Some libraries or tasks may catch SIGALRM so it never reaches the worker. I think having the parent process monitor the forked process is a decent approach. This way, tasks will still be killed on time even if it misbehaves or becomes unresponsive. What do you think @nvie ?

hhuuggoo · 2015-03-31T02:31:20Z

I've had luck overriding execute_job and replacing the call to waitpid with this function.

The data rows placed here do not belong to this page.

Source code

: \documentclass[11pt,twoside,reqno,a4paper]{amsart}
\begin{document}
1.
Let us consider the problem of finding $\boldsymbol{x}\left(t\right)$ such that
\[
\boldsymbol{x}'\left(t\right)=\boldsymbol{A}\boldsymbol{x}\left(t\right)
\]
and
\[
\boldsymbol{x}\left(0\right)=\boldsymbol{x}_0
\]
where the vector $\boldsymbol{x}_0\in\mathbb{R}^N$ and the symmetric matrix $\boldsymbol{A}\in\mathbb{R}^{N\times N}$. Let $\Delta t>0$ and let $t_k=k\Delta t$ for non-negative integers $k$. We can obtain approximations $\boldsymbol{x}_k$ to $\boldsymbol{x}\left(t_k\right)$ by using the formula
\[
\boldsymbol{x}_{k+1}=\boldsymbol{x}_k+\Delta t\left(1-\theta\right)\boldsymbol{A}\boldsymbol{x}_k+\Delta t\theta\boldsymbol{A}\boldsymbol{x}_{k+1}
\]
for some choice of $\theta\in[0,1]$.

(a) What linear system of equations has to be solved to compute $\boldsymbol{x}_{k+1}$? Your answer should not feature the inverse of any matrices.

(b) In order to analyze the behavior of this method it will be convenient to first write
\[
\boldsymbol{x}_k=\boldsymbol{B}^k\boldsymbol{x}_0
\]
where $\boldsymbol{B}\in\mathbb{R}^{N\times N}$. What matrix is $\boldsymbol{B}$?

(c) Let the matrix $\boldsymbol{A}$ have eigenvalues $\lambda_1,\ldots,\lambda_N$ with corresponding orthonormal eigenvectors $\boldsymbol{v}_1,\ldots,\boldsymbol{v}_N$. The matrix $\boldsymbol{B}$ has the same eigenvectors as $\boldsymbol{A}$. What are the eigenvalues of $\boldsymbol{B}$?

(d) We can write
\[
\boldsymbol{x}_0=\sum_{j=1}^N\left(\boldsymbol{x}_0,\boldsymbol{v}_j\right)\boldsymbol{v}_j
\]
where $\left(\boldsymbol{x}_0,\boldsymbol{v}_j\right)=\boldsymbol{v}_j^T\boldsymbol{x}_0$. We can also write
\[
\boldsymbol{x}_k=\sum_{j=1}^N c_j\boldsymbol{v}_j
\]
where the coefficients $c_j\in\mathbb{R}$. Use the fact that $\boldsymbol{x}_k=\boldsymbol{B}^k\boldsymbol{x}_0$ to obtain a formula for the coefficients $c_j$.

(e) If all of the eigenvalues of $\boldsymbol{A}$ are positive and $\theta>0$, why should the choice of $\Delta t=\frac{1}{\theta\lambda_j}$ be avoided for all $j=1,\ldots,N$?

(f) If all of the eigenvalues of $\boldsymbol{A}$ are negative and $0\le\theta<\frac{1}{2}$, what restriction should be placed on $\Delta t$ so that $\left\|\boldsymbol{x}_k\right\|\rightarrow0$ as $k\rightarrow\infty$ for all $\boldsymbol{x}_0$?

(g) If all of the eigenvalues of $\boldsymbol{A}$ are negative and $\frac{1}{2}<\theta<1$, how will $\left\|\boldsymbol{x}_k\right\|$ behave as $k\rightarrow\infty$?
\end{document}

I can submit a PR if we like this approach

import os
import threading
import time
import signal

def waitpid_timeout(pid, timeout=5.0):
    result = []
    def helper():
        result.append(os.waitpid(pid, 0))
    st = time.time()
    t = threading.Thread(target=helper)
    t.start()
    t.join(timeout=timeout)
    if t.isAlive():
        os.kill(pid, signal.SIGKILL)
        t.join()
    return result[0]

if __name__ == "__main__":
    import subprocess
    p = subprocess.Popen("python -c 'import time; time.sleep(1)'", shell=True)
    st = time.time()
    print waitpid_timeout(p.pid)
    ed = time.time()
    print ed - st
    p = subprocess.Popen("python -c 'import time; time.sleep(10)'", shell=True)
    st = time.time()
    print waitpid_timeout(p.pid)
    ed = time.time()
    print ed - st

aroberts · 2015-03-31T02:35:47Z

One thing we discovered with a little more research is that the current mode (use SIGALRM to raise an exception) ties in nicely with in-workhorse exception handling. An external SIGKILL will not allow any cleanup to run, which could introduce other wrinkles.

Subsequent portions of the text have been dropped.